Très lointains cousins des Pierrafeu ou des personnages de La Guerre du feu, les Gogs sont nos ancêtres dégénérés, passant leurs temps à se taper dessus, à chercher à manger ou à fuir devant les créatures monstrueuses qui peuplent ces contrées. Car ici, comme dans nombre de films “préhistoriques”, foin de réalisme, et les dinosaures côtoient les humains sans vergogne. Qui plus est, tout est destiné à faire rire, et si possible grassement. Les auteurs n’ont pas choisi de faire dans le subtil ou le raffiné mais n’hésitent pas à charger la barque en jouant la carte du pipi-caca-prout qui, pour n’être pas neuve, obtient toujours son petit succès. Comme en plus tous ces personnages ne s’expriment que par cris, grognements et autres borborygmes (à moins que cela ne soit du gaélique), il n’est nul besoin de dictionnaire pour comprendre ce qu’ils expriment, les voir suffit largement.

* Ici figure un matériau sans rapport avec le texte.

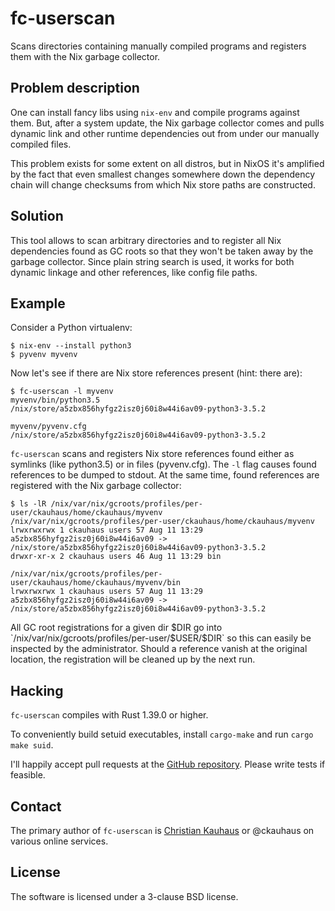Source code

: # fc-userscan

Scans directories containing manually compiled programs and registers them with
the Nix garbage collector.

## Problem description

One can install fancy libs using `nix-env` and compile programs against them.
But, after a system update, the Nix garbage collector comes and pulls dynamic
link and other runtime dependencies out from under our manually compiled files.

This problem exists for some extent on all distros, but in NixOS it's amplified
by the fact that even smallest changes somewhere down the dependency chain will
change checksums from which Nix store paths are constructed.

## Solution

This tool allows to scan arbitrary directories and to register all Nix
dependencies found as GC roots so that they won't be taken away by the garbage
collector. Since plain string search is used, it works for both dynamic linkage
and other references, like config file paths.

## Example

Consider a Python virtualenv:

```ShellSession
$ nix-env --install python3
$ pyvenv myvenv
```

Now let's see if there are Nix store references present (hint: there are):

```ShellSession
$ fc-userscan -l myvenv
myvenv/bin/python3.5
/nix/store/a5zbx856hyfgz2isz0j60i8w44i6av09-python3-3.5.2

myvenv/pyvenv.cfg
/nix/store/a5zbx856hyfgz2isz0j60i8w44i6av09-python3-3.5.2
```

`fc-userscan` scans and registers Nix store references found either as symlinks
(like python3.5) or in files (pyvenv.cfg). The `-l` flag causes found references
to be dumped to stdout. At the same time, found references are registered with
the Nix garbage collector:

```ShellSession
$ ls -lR /nix/var/nix/gcroots/profiles/per-user/ckauhaus/home/ckauhaus/myvenv
/nix/var/nix/gcroots/profiles/per-user/ckauhaus/home/ckauhaus/myvenv
lrwxrwxrwx 1 ckauhaus users 57 Aug 11 13:29 a5zbx856hyfgz2isz0j60i8w44i6av09 -> /nix/store/a5zbx856hyfgz2isz0j60i8w44i6av09-python3-3.5.2
drwxr-xr-x 2 ckauhaus users 46 Aug 11 13:29 bin

/nix/var/nix/gcroots/profiles/per-user/ckauhaus/home/ckauhaus/myvenv/bin
lrwxrwxrwx 1 ckauhaus users 57 Aug 11 13:29 a5zbx856hyfgz2isz0j60i8w44i6av09 -> /nix/store/a5zbx856hyfgz2isz0j60i8w44i6av09-python3-3.5.2
```

All GC root registrations for a given dir $DIR go into
`/nix/var/nix/gcroots/profiles/per-user/$USER/$DIR` so this can easily be
inspected by the administrator. Should a reference vanish at the original
location, the registration will be cleaned up by the next run.

## Hacking

`fc-userscan` compiles with Rust 1.39.0 or higher.

To conveniently build setuid executables, install `cargo-make` and run `cargo
make suid`.

I'll happily accept pull requests at the [GitHub
repository](https://github.com/flyingcircusio/userscan).
Please write tests if feasible.

## Contact

The primary author of `fc-userscan` is [Christian
Kauhaus](mailto:kc@flyingcircus.io) or @ckauhaus on various online services.

## License

The software is licensed under a 3-clause BSD license.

C’est ainsi qu’on les suit dans leur petit coin en bordure de forêt dans la première série et dans la seconde (constituées d’épisodes de 5/6 minutes), avant de les voir prendre le large et partir découvrir le monde dans l’opus qui clôt cette collection et s’étale sur une petite demi-heure. S’ils nous ont démontré qu’ils étaient nuls en techniques de chasse et bêtes à un point qui donne une idée de l’infini (à l’exception de la fille, donc), on y apprend quand même des choses intéressantes, comme la signification réelle des monuments de pierre façon Stonehenge, et l’on y voit les prémices de l’art et de la science s’exposant sur les murs en peintures rupestres du plus bel effet.

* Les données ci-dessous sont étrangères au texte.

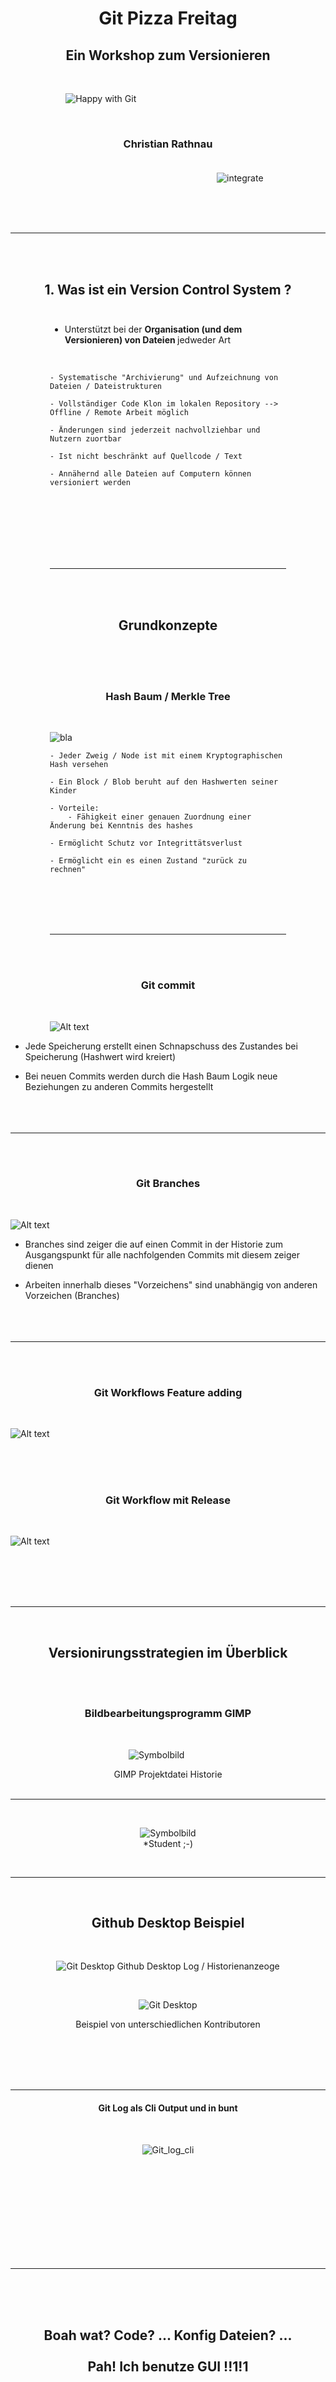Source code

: # <center>Git Pizza Freitag</center>

## <center>Ein Workshop zum Versionieren</center>

</br><div style="margin-left: auto;
            margin-right: auto;
            width: 65%">

![Happy with Git](assets/git-commit-organized.jpg)</div></br>



### <center>Christian Rathnau</center></br>

<div style="margin-left: 330px;
            width: 35%
            ">

![integrate](assets/integrate.png)</div></br></br></br>

***
</br></br>
## <center> 1. Was ist ein Version Control System ?</center></br>

<div style="margin-left: auto;
            margin-right: auto;
            width: 75%"> 

-  Unterstützt bei der <b>Organisation (und dem Versionieren) von Dateien </b> jedweder Art

</br>

    - Systematische "Archivierung" und Aufzeichnung von Dateien / Dateistrukturen

    - Vollständiger Code Klon im lokalen Repository --> Offline / Remote Arbeit möglich
    
    - Änderungen sind jederzeit nachvollziehbar und Nutzern zuortbar
   
    - Ist nicht beschränkt auf Quellcode / Text
    
    - Annähernd alle Dateien auf Computern können versioniert werden
 
<br><br><br><br><br><br>

***
<br><br>
## <center> Grundkonzepte</center>
<br><br><br>

### <center> Hash Baum / Merkle Tree </center>
<br>

 <div style="margin-left: auto;
            margin-right: auto;">


![bla](assets/Hash_Tree.svg.png)

    - Jeder Zweig / Node ist mit einem Kryptographischen Hash versehen

    - Ein Block / Blob beruht auf den Hashwerten seiner Kinder 

    - Vorteile:
        - Fähigkeit einer genauen Zuordnung einer Änderung bei Kenntnis des hashes 

    - Ermöglicht Schutz vor Integrittätsverlust

    - Ermöglicht ein es einen Zustand "zurück zu rechnen" 
</div><br><br><br><br>

***

<br><br>

### <center> Git commit
<br>

<div style="margin-left: auto;
        margin-right: auto;
        width:100%">

![Alt text](https://wac-cdn.atlassian.com/dam/jcr:223f5106-2191-4450-8916-e5c80d7d907a/02.svg?cdnVersion=800)</div>
</div>


- Jede Speicherung erstellt einen Schnapschuss des Zustandes bei Speicherung (Hashwert wird kreiert)

- Bei neuen Commits werden durch die Hash Baum Logik neue Beziehungen zu anderen Commits hergestellt<br><br><br><br>

***
<br><br>

### <center> Git Branches
<br>

<div style="margin-left: auto;
            margin-right: auto;
            width: 100%">

![Alt text](https://wac-cdn.atlassian.com/dam/jcr:09308632-38a3-4637-bba2-af2110629d56/07.svg?cdnVersion=800)</div>

- Branches sind zeiger die auf einen Commit in der Historie zum Ausgangspunkt für alle nachfolgenden Commits mit diesem zeiger dienen

- Arbeiten innerhalb dieses "Vorzeichens" sind unabhängig von anderen Vorzeichen (Branches)<br><br><br><br>

***
<br><br>

### <center> Git Workflows Feature adding
<br>

<div style="margin-left: auto;
            margin-right: auto;
            width: 100%">

![Alt text](https://wac-cdn.atlassian.com/dam/jcr:34c86360-8dea-4be4-92f7-6597d4d5bfae/02%20Feature%20branches.svg?cdnVersion=800)
</div>
<br><br><br>

### <center> Git Workflow mit Release
<br>
<div style="margin-left: auto;
            margin-right: auto;
            width: 100%">

![Alt text](https://wac-cdn.atlassian.com/dam/jcr:8f00f1a4-ef2d-498a-a2c6-8020bb97902f/03%20Release%20branches.svg?cdnVersion=800)
</div> </br></br> </br></br>

***
<br>

 ## <center> Versionirungsstrategien im Überblick
 </br></br>

 ### <center> Bildbearbeitungsprogramm GIMP

 <br>
 <div style="margin-left: auto;
            margin-right: auto;
            width: 25%">

![Symbolbild](assets/pic_version.png)
<br>

</div>
  <center> GIMP Projektdatei Historie
  </br></br>

 <div style="margin-left: auto;
            margin-right: auto;
            width: 100%">

***
<br>

![Symbolbild](assets/Symbolbild.png)
<br>
*Student ;-)
</div></br>

***
<br>
<div style="margin-left: auto;
            margin-right: auto;
            width: 100%">


<div style="margin-left: auto;
            margin-right: auto;
            width: 100%">

## <center> Github Desktop Beispiel
<br>


![Git Desktop](assets/git_desktop_changes.png)
Github Desktop Log / Historienanzeoge
</div></br>


<div style="margin-left: auto;
            margin-right: auto;
            width: 100%">

![Git Desktop](assets/git_desktop_author.png)</div>
<center> Beispiel von unterschiedlichen Kontributoren

</br></br></br></br>
***


#### <center> Git Log als Cli Output und in bunt
<br>

<div style="margin-left: auto;
            margin-right: auto;
            width: 100%">

![Git_log_cli](assets/git_log.png)</div></br></br></br></br></br></br></br></br></br>
***
</br></br></br>

## <center>Boah wat?  Code? ... Konfig Dateien? ...</br></br> Pah! Ich benutze GUI !!1!1</center>

</br></br></br></br></br></br></br></br></br></br></br></br></br></br></br></br></br></br></br>
***

## <center><b>Hold your beer!</b></center></br></br>

<div style="margin-left: auto;
            margin-right: auto;
            width: 75%">

![drunk_baby](assets/drunk_baby.png)</div></br></br></br></br></br></br></br></br></br>

### <center>GUIs ändern sich</center></br>

 
<div style="margin-left: auto;
            margin-right: auto;
            width: 75%">

![wget_win_old](assets/old_wgetgui-screenshot.png)</div>



<div style="margin-left: auto;
            margin-right: auto;
            width: 75%">

![wget_win_new](assets/new_wget_gui.jpg)
</div></br></br>

<div style="margin-left: auto;
            margin-right: auto;
            width: 75%"></div></br></br>

### <center> Wget CLI Optionen 
<div style="margin-left: auto;
            margin-right: auto;
            width: 100%">

 ![wget_win_new](assets/wget_-h.gif)</div></br></br>

<center>- GUIs bilden i.d.R. <strong>nicht</strong> Features ab</center><br>


<center>- informationstechnologische Trends zeigen auf</center><br>

<center><strong>API Calls--> Quellcode</strong></center><br>
<center>zur System / Service Administration / Konfiguration</center><br>

Kommandozeileninteraktion /<br> 
Die Entwicklung von Funktionen und Code Snippets <br>
verschafft <strong>tieferes</strong> Verständnis</br></br></br></br></br></br></br>

***

<br>





## <center>Ein typerischer Workflow</center>

<div style="margin-left: auto;
            margin-right: auto;
            width: 100%">

![Alt text](assets/Faas.png)
</div></br></br></br></br>
<div style="margin-left: auto;
            margin-right: auto;
            width: 100%">

![Alt text](asstest/../assets/git_workflow.png)
</div></br></br></br></br>

***
</br></br></center></center>

<center>### Früh am Morgen</center>
<br>

```powershell
Write-Output "# STUFF" >> README.md # Set a file and file content 
git init # Initialize a new repository 
git add README.md # Add the created file to staging
git add .  # Add all files which where changed since last commit
git commit -m "first commit" # Commit local change to local repo
git branch -M main # Set branch name (default for future commits)
git remote add origin <Repo URL> # Set remote repo URL
git push --set-upstream -origin main # Set remote branchfor the current local branch
git push -u origin main # Push local repository (added commits) to remote repository
```
<br>
<center>Vor dem Mittagessen </center>
<br>

```bash
git fetch # Get info on colleague's work
git status # Show the  local changes vs. remote
git add <some-file> # or
git add . # Dangerous... know what you're adding!
git commit -m 'some useful message' # Add meaningful message
[main e6694c8] some useful message
 4 files changed, 39 insertions(+), 24 deletions(-)
 create mode 100644 Git Workshop.pdf
 create mode 100644 assets/git_workflow.png

git add <some-file>
git commit -m 'some more usefull message' # Add more meaningful message
[main e6694f8] some usefull message
 6 files changed, 349 insertions(+), 246 deletions(-)
 create mode 100644 Git Workshop.pdf
 create mode 100644 assets/something_else.jppgr
git add <some-file>
git commit -m 'some most usefulll message' # You know what to add here 
...
```
<div style="margin-left: auto;
            margin-right: auto;
            width: 100%">

![Alt text](https://wac-cdn.atlassian.com/dam/jcr:e2c88c1b-fb28-46a3-93be-c1c45f86bd1c/03%20(1).svg?cdnVersion=800)
</div>

- Commits sind nun im lokalen Repository und für den nächsten push Vorgang vorbereitet

***
<br><br>

<center>Git Push </center><br><br>

```bash
git push
Enumerating objects: 25, done.
Counting objects: 100% (25/25), done.
Delta compression using up to 12 threads
Compressing objects: 100% (18/18), done.
Writing objects: 100% (18/18), 18.08 MiB | 1.55 MiB/s, done.
Total 18 (delta 7), reused 0 (delta 0), pack-reused 0
remote: Resolving deltas: 100% (7/7), completed with 5 local objects.
To github.com:starfunkel/git_workshop.git
   5cf08fb..e6694c8  main -> main
```
<br></br>

![Alt text](https://wac-cdn.atlassian.com/dam/jcr:d0c471b4-61c8-4005-86bc-904d894e391b/04.svg?cdnVersion=800)
</div>




<div style="margin-left: 600px;
            width: 35%
            ">

![integrate](/Pizza%20Freitag/assets/integrate.png)
</div>

***
***
***

<br></br></br></br></br></br></br></br></br></br></br></br>## <center>Q&A</center></br></br></br></br></br></br></br></br></br></br></br></br>
***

Les animateurs Gallois sont-ils féministes ? Je ne sais pas mais force est de reconnaître que les femmes ont finalement presque le beau rôle dans l’histoire. La mère est plus forte que les hommes, plus intrépide aussi et, par un renversement des rôles les plus couramment attribués, c’est elle qui les ramène à la maison, en les traînant par les cheveux ou par la barbe. La fille, de son côté, est un peu l’équivalent de Léonard de Vinci transposé à l’âge de pierre. Les idées s’entrechoquent dans sa tête et, parfois, lorsqu’elle n’est pas contrecarrée par un grand-père à la masse ou mise en fuite par un T-Rex affamé, elle arrive à en réaliser quelques unes, visionnaires et futuristes, qui donnent de l’envol à la série et font décoller les personnages, au sens propre…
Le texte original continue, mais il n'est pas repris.